Yuan Jue était très curieux de ce sac servant à enchaîner les hommes, mais ce n'était pas le moment d'agir impulsivement. Il ne pouvait que déployer son sens divin pour étudier attentivement la structure interne du sac.

Après avoir été capturé, Feng Fei a fait la même chose que Yuan Jue.

La paroi intérieure de ce sac de contention est percée de nombreux petits trous, à l'entrée desquels se manifeste une légère force d'aspiration. Lorsqu'elle est visible, cette force absorbe une partie de l'énergie spirituelle contenue dans le sac, tandis que lorsqu'elle est invisible, elle laisse pénétrer l'aura du monde extérieur.

Il semble s'agir d'un petit espace permettant la communication entre l'intérieur et l'extérieur.

Les yeux clos de Feng Fei brillaient d'une lueur intense. S'échapper du sac serait facile, mais les cordes qui les retenaient poseraient problème. Se posait ensuite la question de savoir comment récupérer ce sac de contention si particulier une fois dehors

: contrairement aux anneaux de rangement qui ne pouvaient contenir que des objets inanimés, il leur permettait de respirer librement.

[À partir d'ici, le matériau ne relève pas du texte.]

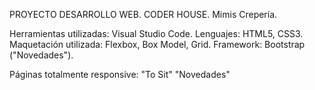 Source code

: PROYECTO DESARROLLO WEB. CODER HOUSE. 
Mimis Crepería.

Herramientas utilizadas: Visual Studio Code.
Lenguajes: HTML5, CSS3.
Maquetación utilizada:
Flexbox, Box Model, Grid.
Framework: Bootstrap ("Novedades").

Páginas totalmente responsive:
"To Sit"
"Novedades"
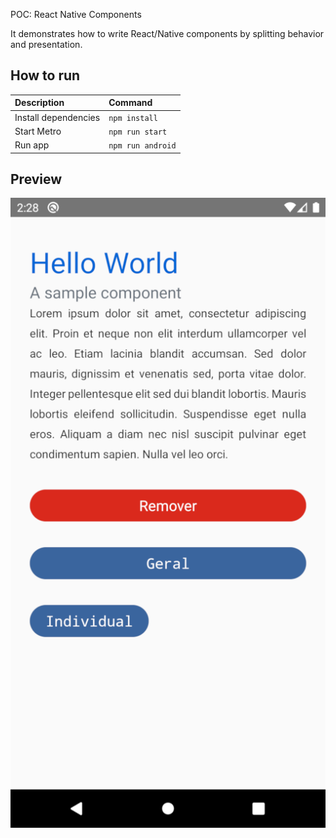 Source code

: POC: React Native Components

It demonstrates how to write React/Native components by splitting behavior and presentation.

## How to run

| Description | Command |
| :--- | :--- |
| Install dependencies | `npm install` |
| Start Metro | `npm run start` |
| Run app | `npm run android` |

## Preview

![app screenshot](./preview.png)
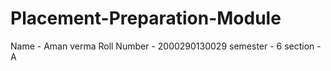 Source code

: # Placement-Preparation-Module
Name - Aman verma
Roll Number - 2000290130029
semester - 6
section - A

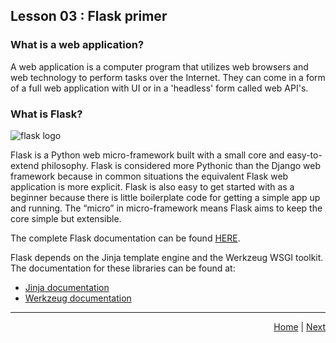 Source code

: ## Lesson 03 : Flask primer

### What is a web application?

A web application is a computer program that utilizes web browsers and web technology to perform tasks over the Internet. They can come in a form of a full web application with UI or in a 'headless' form called web API's.

### What is Flask?


![flask logo](https://flask.palletsprojects.com/en/2.1.x/_images/flask-logo.png)


Flask is a Python web micro-framework built with a small core and easy-to-extend philosophy. Flask is considered more Pythonic than the Django web framework because in common situations the equivalent Flask web application is more explicit. Flask is also easy to get started with as a beginner because there is little boilerplate code for getting a simple app up and running. The “micro” in micro-framework means Flask aims to keep the core simple but extensible.

The complete Flask documentation can be found [HERE](https://flask.palletsprojects.com/en/2.1.x/).

Flask depends on the Jinja template engine and the Werkzeug WSGI toolkit. The documentation for these libraries can be found at:
- [Jinja documentation](https://jinja.palletsprojects.com/)
- [Werkzeug documentation](https://werkzeug.palletsprojects.com/)




<hr/>
<div style="text-align: right"> 
<a href='/learning-basic-python-and-flask/lesson_02_basic_python'>Home</a> | <a href = '/learning-basic-python-and-flask/lesson_04_web_app1'>Next</a>
</div> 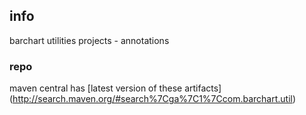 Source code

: <!--

    Copyright (C) 2011-2013 Barchart, Inc. <http://www.barchart.com/>

    All rights reserved. Licensed under the OSI BSD License.

    http://www.opensource.org/licenses/bsd-license.php

-->
## info

barchart utilities projects - annotations

### repo

maven central has
[latest version of these artifacts]
(http://search.maven.org/#search%7Cga%7C1%7Ccom.barchart.util)

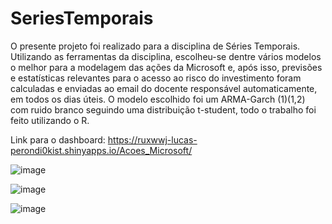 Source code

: # SeriesTemporais

O presente projeto foi realizado para a disciplina de Séries Temporais.
Utilizando as ferramentas da disciplina, escolheu-se dentre vários modelos o melhor para a modelagem das ações da Microsoft e, após isso, previsões e estatísticas relevantes para o acesso ao risco do investimento foram calculadas e enviadas ao email do docente responsável automaticamente, em todos os dias úteis.
O modelo escolhido foi um ARMA-Garch (1)(1,2) com ruido branco seguindo uma distribuição t-student, todo o trabalho foi feito utilizando o R.

Link para o dashboard:
https://ruxwwj-lucas-perondi0kist.shinyapps.io/Acoes_Microsoft/

![image](https://github.com/DanielLopesEstatistica/SeriesTemporais/assets/114888480/1f7a9f05-61eb-492e-944a-37500130bc6c)

![image](https://github.com/DanielLopesEstatistica/SeriesTemporais/assets/114888480/1d1be148-b28e-4b33-bee0-babdb98d3d71)

![image](https://github.com/DanielLopesEstatistica/SeriesTemporais/assets/114888480/62ed31d5-13e4-4772-95b9-a7330e9a5beb)
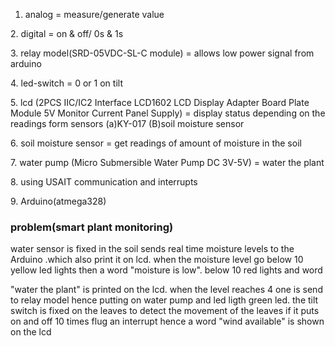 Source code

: 1. analog = measure/generate value

2\. digital = on \& off/ 0s \& 1s

3\. relay model(SRD-05VDC-SL-C module) = allows low power signal from arduino

4\. led-switch = 0 or 1 on tilt

5\. lcd (2PCS IIC/IC2 Interface LCD1602 LCD Display Adapter Board Plate Module    5V Monitor Current Panel Supply) = display status depending on the readings form sensors (a)KY-017 (B)soil moisture sensor

6\. soil moisture sensor = get readings of amount of moisture in the soil

7\. water pump (Micro Submersible Water Pump DC 3V-5V) = water the plant

8\. using USAIT communication and interrupts

9\. Arduino(atmega328)





### problem(smart plant monitoring)

water sensor is fixed in the soil sends real time moisture levels to the Arduino .which also print it on lcd. when the moisture level go below 10 yellow led lights then a word "moisture is low". below 10 red lights and word

"water the plant" is printed on the lcd. when the level reaches 4 one is send to relay model hence putting on water pump and led ligth green led. the tilt switch is fixed on the leaves to detect the movement of the leaves if it puts on and off 10 times flug an interrupt hence a word "wind available" is shown on the lcd

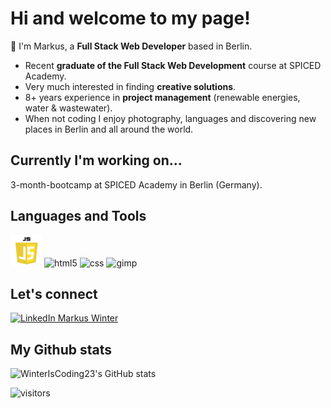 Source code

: <!--### Hi there 👋


**WinterIsCoding23/WinterIsCoding23** is a ✨ _special_ ✨ repository because its `README.md` (this file) appears on your GitHub profile.

Here are some ideas to get you started:

- 🔭 I’m currently working on ...
- 🌱 I’m currently learning ...
- 👯 I’m looking to collaborate on ...
- 🤔 I’m looking for help with ...
- 💬 Ask me about ...
- 📫 How to reach me: ...
- 😄 Pronouns: ...
- ⚡ Fun fact: ...
-->

# Hi and welcome to my page!
💬 I'm Markus, a **Full Stack Web Developer** based in Berlin.
  - Recent **graduate of the Full Stack Web Development** course at SPICED Academy. 
  - Very much interested in finding **creative solutions**.
  - 8+ years experience in **project management** (renewable energies, water & wastewater). 
  - When not coding I enjoy photography, languages and discovering new places in Berlin and all around the world.

## Currently I'm working on...
3-month-bootcamp at SPICED Academy in Berlin (Germany).

<!-- <img src="https://media.giphy.com/media/toXKzaJP3WIgM/giphy.gif" alt="programming guy" width="240" height="144" class="giphy-embed"> -->

## Languages and Tools
<p align="left"> <img src="https://github.com/WinterIsCoding23/WinterIsCoding23/blob/main/javascript-logo.png" alt="javascript" width="50" height="50"/>
<img src="https://upload.wikimedia.org/wikipedia/commons/6/61/HTML5_logo_and_wordmark.svg" alt="html5" width="50" height="50"/> <img src="https://upload.wikimedia.org/wikipedia/commons/d/d5/CSS3_logo_and_wordmark.svg" alt="css" width="50" height="50"/>   
<img src="https://upload.wikimedia.org/wikipedia/commons/4/45/The_GIMP_icon_-_gnome.svg" alt="gimp" width="50" height="50" /></p>

## Let's connect
<a href="https://www.linkedin.com/in/markus-winter-78419079/" target="_blank"><img src="https://upload.wikimedia.org/wikipedia/commons/c/ca/LinkedIn_logo_initials.png" alt="LinkedIn Markus Winter" height="40" width="40"></a>

## My Github stats
<!-- [![WinterIsCoding23's GitHub stats](https://github-readme-stats.vercel.app/api?username=WinterIsCoding23)](https://github.com/WinterIsCoding23/github-readme-stats)
--->

![WinterIsCoding23's GitHub stats](https://github-readme-stats.vercel.app/api?username=WinterIsCoding23&show_icons=true&theme=gruvbox)

<!--- ![Visitor Count](https://profile-counter.glitch.me/{YOUR USER}/count.svg) --->
![visitors](https://visitor-badge.glitch.me/badge?page_id=WinterIsCoding23.visitor-badge&left_color=green&right_color=red)
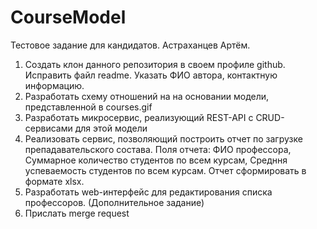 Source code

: # CourseModel
Тестовое задание для кандидатов. Астраханцев Артём.

1) Создать клон данного репозитория	в своем профиле github. Исправить файл readme. Указать ФИО автора, контактную информацию.
2) Разработать схему отношений на на основании модели, представленной в courses.gif
3) Разработать микросервис, реализующий REST-API с CRUD-сервисами для этой модели 
4) Реализовать сервис, позволяющий построить отчет по загрузке препадавательского состава. Поля отчета: ФИО профессора, Суммарное количество студентов по всем курсам, Средння успеваемость студентов по всем курсам. Отчет сформировать в формате xlsx.
5) Разработать web-интерфейс для редактирования списка профессоров. (Дополнительное задание)
6) Прислать merge request
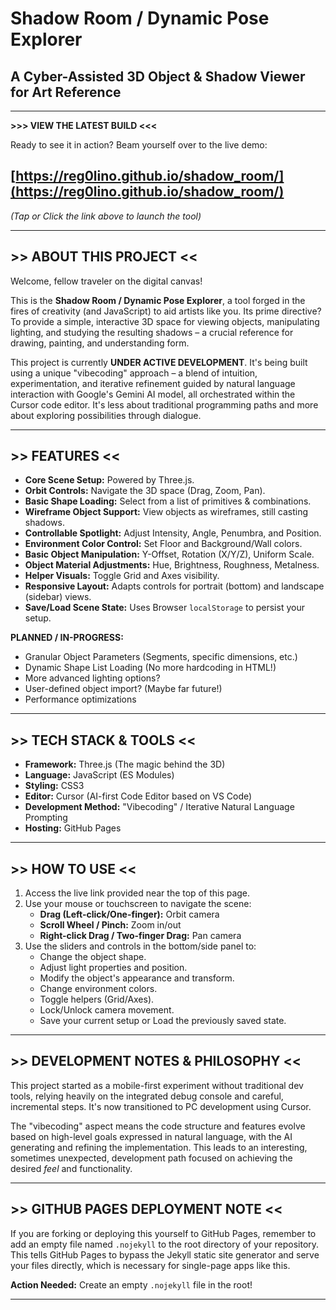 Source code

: # Shadow Room / Dynamic Pose Explorer
## A Cyber-Assisted 3D Object & Shadow Viewer for Art Reference

---

**>>> VIEW THE LATEST BUILD <<<**

Ready to see it in action? Beam yourself over to the live demo:

## [https://reg0lino.github.io/shadow_room/](https://reg0lino.github.io/shadow_room/)

*(Tap or Click the link above to launch the tool)*

---

## >> ABOUT THIS PROJECT <<

Welcome, fellow traveler on the digital canvas!

This is the **Shadow Room / Dynamic Pose Explorer**, a tool forged in the fires of creativity (and JavaScript) to aid artists like you. Its prime directive? To provide a simple, interactive 3D space for viewing objects, manipulating lighting, and studying the resulting shadows – a crucial reference for drawing, painting, and understanding form.

This project is currently **UNDER ACTIVE DEVELOPMENT**. It's being built using a unique "vibecoding" approach – a blend of intuition, experimentation, and iterative refinement guided by natural language interaction with Google's Gemini AI model, all orchestrated within the Cursor code editor. It's less about traditional programming paths and more about exploring possibilities through dialogue.

---

## >> FEATURES <<

*   **Core Scene Setup:** Powered by Three.js.
*   **Orbit Controls:** Navigate the 3D space (Drag, Zoom, Pan).
*   **Basic Shape Loading:** Select from a list of primitives & combinations.
*   **Wireframe Object Support:** View objects as wireframes, still casting shadows.
*   **Controllable Spotlight:** Adjust Intensity, Angle, Penumbra, and Position.
*   **Environment Color Control:** Set Floor and Background/Wall colors.
*   **Basic Object Manipulation:** Y-Offset, Rotation (X/Y/Z), Uniform Scale.
*   **Object Material Adjustments:** Hue, Brightness, Roughness, Metalness.
*   **Helper Visuals:** Toggle Grid and Axes visibility.
*   **Responsive Layout:** Adapts controls for portrait (bottom) and landscape (sidebar) views.
*   **Save/Load Scene State:** Uses Browser `localStorage` to persist your setup.

**PLANNED / IN-PROGRESS:**

*   Granular Object Parameters (Segments, specific dimensions, etc.)
*   Dynamic Shape List Loading (No more hardcoding in HTML!)
*   More advanced lighting options?
*   User-defined object import? (Maybe far future!)
*   Performance optimizations

---

## >> TECH STACK & TOOLS <<

*   **Framework:** Three.js (The magic behind the 3D)
*   **Language:** JavaScript (ES Modules)
*   **Styling:** CSS3
*   **Editor:** Cursor (AI-first Code Editor based on VS Code)
*   **Development Method:** "Vibecoding" / Iterative Natural Language Prompting
*   **Hosting:** GitHub Pages

---

## >> HOW TO USE <<

1.  Access the live link provided near the top of this page.
2.  Use your mouse or touchscreen to navigate the scene:
    *   **Drag (Left-click/One-finger):** Orbit camera
    *   **Scroll Wheel / Pinch:** Zoom in/out
    *   **Right-click Drag / Two-finger Drag:** Pan camera
3.  Use the sliders and controls in the bottom/side panel to:
    *   Change the object shape.
    *   Adjust light properties and position.
    *   Modify the object's appearance and transform.
    *   Change environment colors.
    *   Toggle helpers (Grid/Axes).
    *   Lock/Unlock camera movement.
    *   Save your current setup or Load the previously saved state.

---

## >> DEVELOPMENT NOTES & PHILOSOPHY <<

This project started as a mobile-first experiment without traditional dev tools, relying heavily on the integrated debug console and careful, incremental steps. It's now transitioned to PC development using Cursor.

The "vibecoding" aspect means the code structure and features evolve based on high-level goals expressed in natural language, with the AI generating and refining the implementation. This leads to an interesting, sometimes unexpected, development path focused on achieving the desired *feel* and functionality.

---

## >> GITHUB PAGES DEPLOYMENT NOTE <<

If you are forking or deploying this yourself to GitHub Pages, remember to add an empty file named `.nojekyll` to the root directory of your repository. This tells GitHub Pages to bypass the Jekyll static site generator and serve your files directly, which is necessary for single-page apps like this.

**Action Needed:** Create an empty `.nojekyll` file in the root!

---

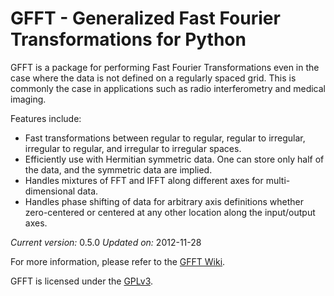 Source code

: GFFT - Generalized Fast Fourier Transformations for Python
==========================================================

GFFT is a package for performing Fast Fourier Transformations even in the
case where the data is not defined on a regularly spaced grid. This is commonly
the case in applications such as radio interferometry and medical imaging. 

Features include:

  - Fast transformations between regular to regular, regular to irregular, 
    irregular to regular, and irregular to irregular spaces.
  - Efficiently use with Hermitian symmetric data. One can store only half of 
    the data, and the symmetric data are implied.
  - Handles mixtures of FFT and IFFT along different axes for multi-dimensional
    data.
  - Handles phase shifting of data for arbitrary axis definitions whether 
    zero-centered or centered at any other location along the input/output axes.

*Current version:* 0.5.0
*Updated on:* 2012-11-28

For more information, please refer to the [GFFT Wiki](https://github.com/mrbell/gfft/wiki).

GFFT is licensed under the [GPLv3](http://www.gnu.org/licenses/gpl.html).
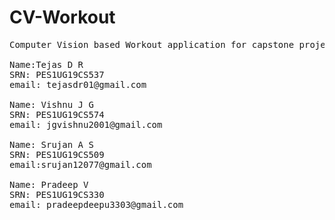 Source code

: # CV-Workout
<pre>Computer Vision based Workout application for capstone project

Name:Tejas D R
SRN: PES1UG19CS537
email: tejasdr01@gmail.com

Name: Vishnu J G
SRN: PES1UG19CS574
email: jgvishnu2001@gmail.com

Name: Srujan A S
SRN: PES1UG19CS509
email:srujan12077@gmail.com

Name: Pradeep V
SRN: PES1UG19CS330
email: pradeepdeepu3303@gmail.com
</pre>
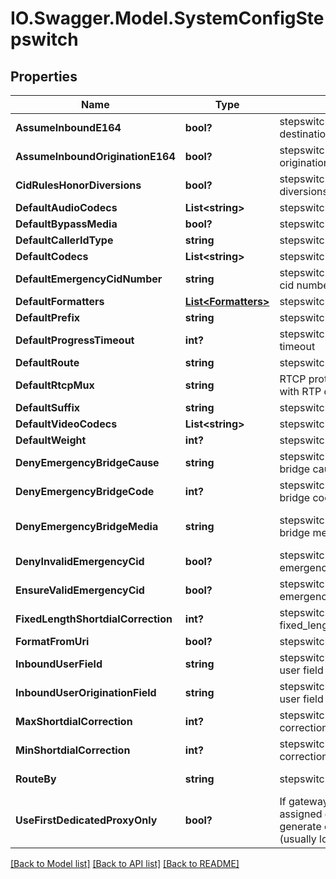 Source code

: # IO.Swagger.Model.SystemConfigStepswitch
## Properties

Name | Type | Description | Notes
------------ | ------------- | ------------- | -------------
**AssumeInboundE164** | **bool?** | stepswitch assume inbound destination DID is e164 format | [optional] [default to false]
**AssumeInboundOriginationE164** | **bool?** | stepswitch assume inbound origination DID is e164 format | [optional] [default to false]
**CidRulesHonorDiversions** | **bool?** | stepswitch cid rules honor diversions | [optional] [default to false]
**DefaultAudioCodecs** | **List&lt;string&gt;** | stepswitch default audio codecs | [optional] 
**DefaultBypassMedia** | **bool?** | stepswitch default bypass media | [optional] [default to false]
**DefaultCallerIdType** | **string** | stepswitch default caller id type | [optional] [default to "external"]
**DefaultCodecs** | **List&lt;string&gt;** | stepswitch default codecs | [optional] 
**DefaultEmergencyCidNumber** | **string** | stepswitch default emergency cid number | [optional] 
**DefaultFormatters** | [**List&lt;Formatters&gt;**](Formatters.md) | stepswitch default formatters | [optional] 
**DefaultPrefix** | **string** | stepswitch default prefix | [optional] [default to ""]
**DefaultProgressTimeout** | **int?** | stepswitch default progress timeout | [optional] 
**DefaultRoute** | **string** | stepswitch default route | [optional] 
**DefaultRtcpMux** | **string** | RTCP protocol messages mixed with RTP data | [optional] 
**DefaultSuffix** | **string** | stepswitch default suffix | [optional] [default to ""]
**DefaultVideoCodecs** | **List&lt;string&gt;** | stepswitch default video codecs | [optional] 
**DefaultWeight** | **int?** | stepswitch default weight | [optional] 
**DenyEmergencyBridgeCause** | **string** | stepswitch deny emergency bridge cause | [optional] [default to "Emergency service not configured"]
**DenyEmergencyBridgeCode** | **int?** | stepswitch deny emergency bridge code | [optional] 
**DenyEmergencyBridgeMedia** | **string** | stepswitch deny emergency bridge media | [optional] [default to "prompt://system_media/stepswitch-emergency_not_configured/"]
**DenyInvalidEmergencyCid** | **bool?** | stepswitch deny invalid emergency cid | [optional] [default to false]
**EnsureValidEmergencyCid** | **bool?** | stepswitch ensure valid emergency cid | [optional] [default to false]
**FixedLengthShortdialCorrection** | **int?** | stepswitch fixed_length_shortdial_correction | [optional] 
**FormatFromUri** | **bool?** | stepswitch format from uri | [optional] [default to false]
**InboundUserField** | **string** | stepswitch inbound destination user field | [optional] [default to "Request"]
**InboundUserOriginationField** | **string** | stepswitch inbound origination user field | [optional] [default to "From"]
**MaxShortdialCorrection** | **int?** | stepswitch maximum shortdial correction | [optional] 
**MinShortdialCorrection** | **int?** | stepswitch minimum shortdial correction | [optional] 
**RouteBy** | **string** | stepswitch route by | [optional] [default to "stepswitch_resources"]
**UseFirstDedicatedProxyOnly** | **bool?** | If gateways are generated for assigned dedicated IPs, only generate one for the first IP (usually local to the call). | [optional] [default to true]

[[Back to Model list]](../README.md#documentation-for-models) [[Back to API list]](../README.md#documentation-for-api-endpoints) [[Back to README]](../README.md)

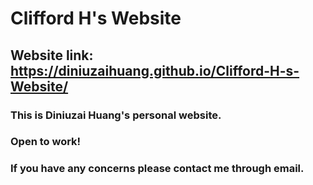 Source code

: # Clifford H's Website
## Website link: https://diniuzaihuang.github.io/Clifford-H-s-Website/
### This is Diniuzai Huang's personal website.
### Open to work!
### If you have any concerns please contact me through email. 
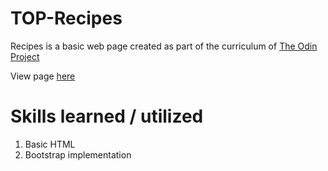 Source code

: # TOP-Recipes

Recipes is a basic web page created as part of the curriculum of [The Odin Project](https://www.theodinproject.com/)

View page [here](https://itorrero98.github.io/TOP-Recipes/)

# Skills learned / utilized

1. Basic HTML
2. Bootstrap implementation

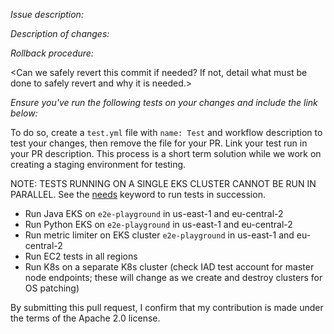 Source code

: *Issue description:*

*Description of changes:*

*Rollback procedure:*

<Can we safely revert this commit if needed? If not, detail what must be done to safely revert and why it is needed.>

*Ensure you've run the following tests on your changes and include the link below:*

To do so, create a `test.yml` file with `name: Test` and workflow description to test your changes, then remove the file for your PR. Link your test run in your PR description. This process is a short term solution while we work on creating a staging environment for testing.

NOTE: TESTS RUNNING ON A SINGLE EKS CLUSTER CANNOT BE RUN IN PARALLEL. See the [needs](https://docs.github.com/en/actions/using-workflows/workflow-syntax-for-github-actions#jobsjob_idneeds) keyword to run tests in succession.
- Run Java EKS on `e2e-playground` in us-east-1 and eu-central-2
- Run Python EKS on `e2e-playground` in us-east-1 and eu-central-2
- Run metric limiter on EKS cluster `e2e-playground` in us-east-1 and eu-central-2
- Run EC2 tests in all regions
- Run K8s on a separate K8s cluster (check IAD test account for master node endpoints; these will change as we create and destroy clusters for OS patching)

By submitting this pull request, I confirm that my contribution is made under the terms of the Apache 2.0 license.
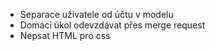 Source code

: - Separace uživatele od účtu v modelu
- Domácí úkol odevzdávat přes merge request
- Nepsat HTML pro css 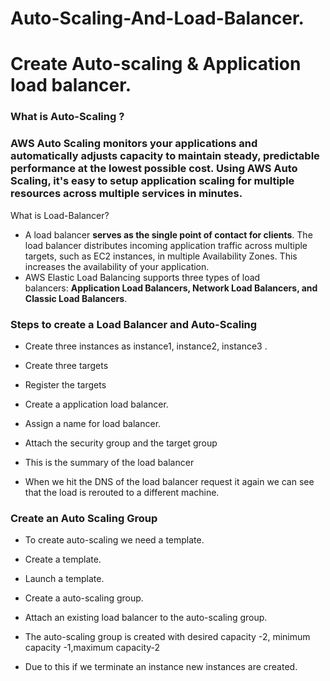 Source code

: # Auto-Scaling-And-Load-Balancer.
# Create Auto-scaling &amp; Application load balancer.


### What is Auto-Scaling ?

### AWS Auto Scaling **monitors your applications and automatically adjusts capacity to maintain steady, predictable performance at the lowest possible cost**. Using AWS Auto Scaling, it's easy to setup application scaling for multiple resources across multiple services in minutes.

What is Load-Balancer?

- A load balancer **serves as the single point of contact for clients**. The load balancer distributes incoming application traffic across multiple targets, such as EC2 instances, in multiple Availability Zones. This increases the availability of your application.
- AWS Elastic Load Balancing supports three types of load balancers: **Application Load Balancers, Network Load Balancers, and Classic Load Balancers**.

### Steps to create a Load Balancer and Auto-Scaling

- Create three instances as instance1, instance2, instance3 .


- Create three targets



- Register the targets


- Create a application load balancer.



- Assign a name for load balancer.


- Attach the security group and the target group

- This is the summary of the load balancer



- When we hit the DNS of the load balancer request it again we can  see that the load is rerouted to a different machine.


### Create an Auto Scaling Group

- To create auto-scaling we need a template.
- Create a template.


- Launch a template.


- Create a auto-scaling group.


- Attach an existing load balancer to the auto-scaling group.



- The auto-scaling group is created  with desired capacity -2, minimum capacity -1,maximum capacity-2


- Due to this if we terminate an instance new instances are created.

Ce seul avantage rendait le sac de contention inestimable.

Si elle pouvait mettre la main sur ce sac suspect, cela pourrait lui être d'une grande aide, ainsi qu'à lui, pour ses actions futures.

Sans parler des pensées intérieures de Feng Fei, Yuan Jue complotait lui aussi secrètement ce piège.

À en juger par l'aura qui émanait du sac de contention, Yuan Jue comprit qu'ils avaient quitté la paisible et parfumée ville d'eau pour un lieu à l'atmosphère glaciale et lugubre. Cette aura, bien que sombre, avait pour Yuan Jue un effet stimulant.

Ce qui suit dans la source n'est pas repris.